Del Castillo had to shoot her upcoming Netflix series “Ingobernable” — or “Ungovernable” — in the United States because she fears she’ll be detained if she returns to Mexico. The actress still faces government accusations of obstruction of justice and money laundering related to the 2015 meeting with the Sinaloa cartel leader, who was on the run after his second escape from a Mexican prison.
In an interview with The Associated Press, del Castillo said she’s grateful to Netflix for standing by her.
“It’s not been a good year,” she said. “I couldn’t work because people didn’t want me, because they were afraid.”
Del Castillo will release a campaign Tuesday with People for the Ethical Treatment of Animals, calling on Miami Seaquarium to release its orca named Lolita into a coastal sanctuary. In videos produced by PETA in English and Spanish, del Castillo urges people to boycott marine parks.
She starred in a similar campaign for PETALatino last year criticizing SeaWorld’s treatment of its orcas. In Mexico, the actress also lobbied with PETA to ban bullfighting and circus animals.
In an interview at a Miami hotel, del Castillo said she hoped Seaquarium and SeaWorld parks would soon follow the iconic Ringling Brothers and Barnum & Bailey Circus in closing for good. Feld Entertainment will close its circus permanently in May because of falling ticket sales, high operating costs and changing public tastes in entertainment amid prolonged battles with animal rights groups.
Del Castillo said her activism has made her somewhat regret acting in the 1996 Mexican telenovela “Azul,” which also starred Keiko, the orca made famous in the film “Free Willy.” The orca was released into the wild in 1998 and died in 2003.
“I could have done more,” del Castillo said.
Now living in Los Angeles, de Castillo said she won’t let her exile from Mexico dampen her activism, though she does worry about her parents’ security in Mexico. Del Castillo laughed at the irony of starring in “Ingobernable” as the first lady of Mexico (“The timing is no bueno for me,” she said), and she cautioned her fans and critics to remember the political series is fictional.

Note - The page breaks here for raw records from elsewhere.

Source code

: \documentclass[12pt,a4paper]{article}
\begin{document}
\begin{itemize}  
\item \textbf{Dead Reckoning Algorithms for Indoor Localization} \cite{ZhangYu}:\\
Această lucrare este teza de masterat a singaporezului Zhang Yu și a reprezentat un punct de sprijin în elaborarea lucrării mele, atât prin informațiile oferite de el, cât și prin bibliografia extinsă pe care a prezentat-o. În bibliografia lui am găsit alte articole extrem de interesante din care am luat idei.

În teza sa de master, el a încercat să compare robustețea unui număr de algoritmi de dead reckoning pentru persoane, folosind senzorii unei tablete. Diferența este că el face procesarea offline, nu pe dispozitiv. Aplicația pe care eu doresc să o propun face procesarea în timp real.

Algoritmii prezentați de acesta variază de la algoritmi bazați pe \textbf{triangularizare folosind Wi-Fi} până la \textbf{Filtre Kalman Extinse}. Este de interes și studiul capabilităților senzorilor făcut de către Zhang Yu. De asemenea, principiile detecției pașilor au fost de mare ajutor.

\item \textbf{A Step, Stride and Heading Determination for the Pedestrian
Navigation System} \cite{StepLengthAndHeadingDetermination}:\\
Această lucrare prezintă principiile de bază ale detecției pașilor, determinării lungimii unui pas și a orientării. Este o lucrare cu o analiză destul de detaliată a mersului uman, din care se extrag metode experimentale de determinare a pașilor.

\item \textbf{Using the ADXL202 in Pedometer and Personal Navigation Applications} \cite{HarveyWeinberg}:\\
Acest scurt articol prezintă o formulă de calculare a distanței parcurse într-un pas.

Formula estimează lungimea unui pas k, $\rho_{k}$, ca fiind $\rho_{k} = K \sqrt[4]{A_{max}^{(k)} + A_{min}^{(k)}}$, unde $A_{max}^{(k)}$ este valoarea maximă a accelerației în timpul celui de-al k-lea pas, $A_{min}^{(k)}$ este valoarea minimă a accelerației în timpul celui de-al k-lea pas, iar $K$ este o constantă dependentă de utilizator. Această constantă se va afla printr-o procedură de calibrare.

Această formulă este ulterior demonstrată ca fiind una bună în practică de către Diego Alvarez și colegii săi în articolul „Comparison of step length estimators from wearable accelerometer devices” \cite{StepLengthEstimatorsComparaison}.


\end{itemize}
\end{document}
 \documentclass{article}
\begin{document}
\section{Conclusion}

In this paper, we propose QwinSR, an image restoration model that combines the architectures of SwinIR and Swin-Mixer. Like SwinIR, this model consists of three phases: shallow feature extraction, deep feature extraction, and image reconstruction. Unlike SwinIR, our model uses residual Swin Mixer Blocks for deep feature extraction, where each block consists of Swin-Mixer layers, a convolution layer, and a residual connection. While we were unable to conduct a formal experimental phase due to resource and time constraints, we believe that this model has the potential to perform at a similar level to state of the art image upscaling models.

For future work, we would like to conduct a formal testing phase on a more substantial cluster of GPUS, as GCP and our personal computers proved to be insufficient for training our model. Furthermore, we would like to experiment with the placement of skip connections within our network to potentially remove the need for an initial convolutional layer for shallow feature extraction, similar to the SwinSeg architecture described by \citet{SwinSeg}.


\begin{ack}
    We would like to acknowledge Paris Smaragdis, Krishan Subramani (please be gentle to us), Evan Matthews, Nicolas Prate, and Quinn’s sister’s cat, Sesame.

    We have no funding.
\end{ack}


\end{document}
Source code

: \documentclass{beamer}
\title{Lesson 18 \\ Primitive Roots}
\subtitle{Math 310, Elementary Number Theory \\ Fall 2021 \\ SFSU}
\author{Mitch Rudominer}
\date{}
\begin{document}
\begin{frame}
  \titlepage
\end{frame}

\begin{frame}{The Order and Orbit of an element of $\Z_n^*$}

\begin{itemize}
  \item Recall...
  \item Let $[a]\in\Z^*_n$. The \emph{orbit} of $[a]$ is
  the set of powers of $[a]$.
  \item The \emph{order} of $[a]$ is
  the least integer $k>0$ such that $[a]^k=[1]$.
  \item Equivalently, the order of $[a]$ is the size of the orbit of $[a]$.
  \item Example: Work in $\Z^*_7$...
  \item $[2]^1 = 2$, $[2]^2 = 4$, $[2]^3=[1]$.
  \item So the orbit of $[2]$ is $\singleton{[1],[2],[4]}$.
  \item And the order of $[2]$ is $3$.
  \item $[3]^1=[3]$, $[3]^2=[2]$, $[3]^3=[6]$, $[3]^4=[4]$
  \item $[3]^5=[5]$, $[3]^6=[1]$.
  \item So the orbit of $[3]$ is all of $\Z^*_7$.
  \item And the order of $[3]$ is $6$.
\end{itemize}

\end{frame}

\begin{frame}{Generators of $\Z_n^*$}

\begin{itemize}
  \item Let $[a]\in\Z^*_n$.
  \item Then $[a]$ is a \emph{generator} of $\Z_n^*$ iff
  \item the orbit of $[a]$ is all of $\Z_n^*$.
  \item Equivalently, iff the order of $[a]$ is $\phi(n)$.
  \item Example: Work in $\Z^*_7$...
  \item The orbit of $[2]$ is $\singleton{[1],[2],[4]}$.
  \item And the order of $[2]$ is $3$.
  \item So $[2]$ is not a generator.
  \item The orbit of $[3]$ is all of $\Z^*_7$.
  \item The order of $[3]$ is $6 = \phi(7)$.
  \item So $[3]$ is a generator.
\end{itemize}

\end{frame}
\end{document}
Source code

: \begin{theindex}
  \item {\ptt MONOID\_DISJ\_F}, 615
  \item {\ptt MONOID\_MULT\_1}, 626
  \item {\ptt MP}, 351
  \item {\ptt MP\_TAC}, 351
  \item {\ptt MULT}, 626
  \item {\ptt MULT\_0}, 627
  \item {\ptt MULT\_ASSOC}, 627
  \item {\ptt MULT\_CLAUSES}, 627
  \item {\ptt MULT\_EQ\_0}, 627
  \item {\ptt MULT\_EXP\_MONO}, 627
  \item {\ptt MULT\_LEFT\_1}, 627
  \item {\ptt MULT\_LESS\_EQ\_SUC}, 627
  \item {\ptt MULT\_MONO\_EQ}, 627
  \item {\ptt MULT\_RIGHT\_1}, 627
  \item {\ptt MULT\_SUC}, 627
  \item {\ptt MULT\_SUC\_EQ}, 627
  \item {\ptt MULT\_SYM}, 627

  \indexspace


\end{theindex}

“I’ve done nothing wrong. Probably it was a little too risky. You can like it or not, but it’s nothing illegal,” she said. “Why am I the only one who is being persecuted? Because I’m a woman. If I was a man, this would never have happened. I get it, especially in Mexico — we’re very macho.”
Guzman was recaptured in January 2016 and is fighting extradition to the U.S., where he faces drug trafficking and other charges. Del Castillo said she still plans to make a movie about him once her legal dispute with Mexico’s government has ended.
At roughly 52 years old, Lolita is the oldest orca living in captivity, and the only one in the U.S. to live outside a SeaWorld park. PETA and other animal rights groups have for years sought to have Lolita released into a protected marine pen in Puget Sound waters, where the female orca was legally captured in 1970.
The Jan. 6 death of Tilikum, the SeaWorld orca that killed a trainer in 2010 and was later profiled in a documentary that helped sway popular opinion against keeping killer whales in captivity, makes Lolita’s plight more poignant, said Jared Goodman, PETA’s director of animal law.
“She can have a happier ending than Tilikum did, dying alone in his tank,” Goodman said.
Messages left Monday for Seaquarium officials were not immediately returned.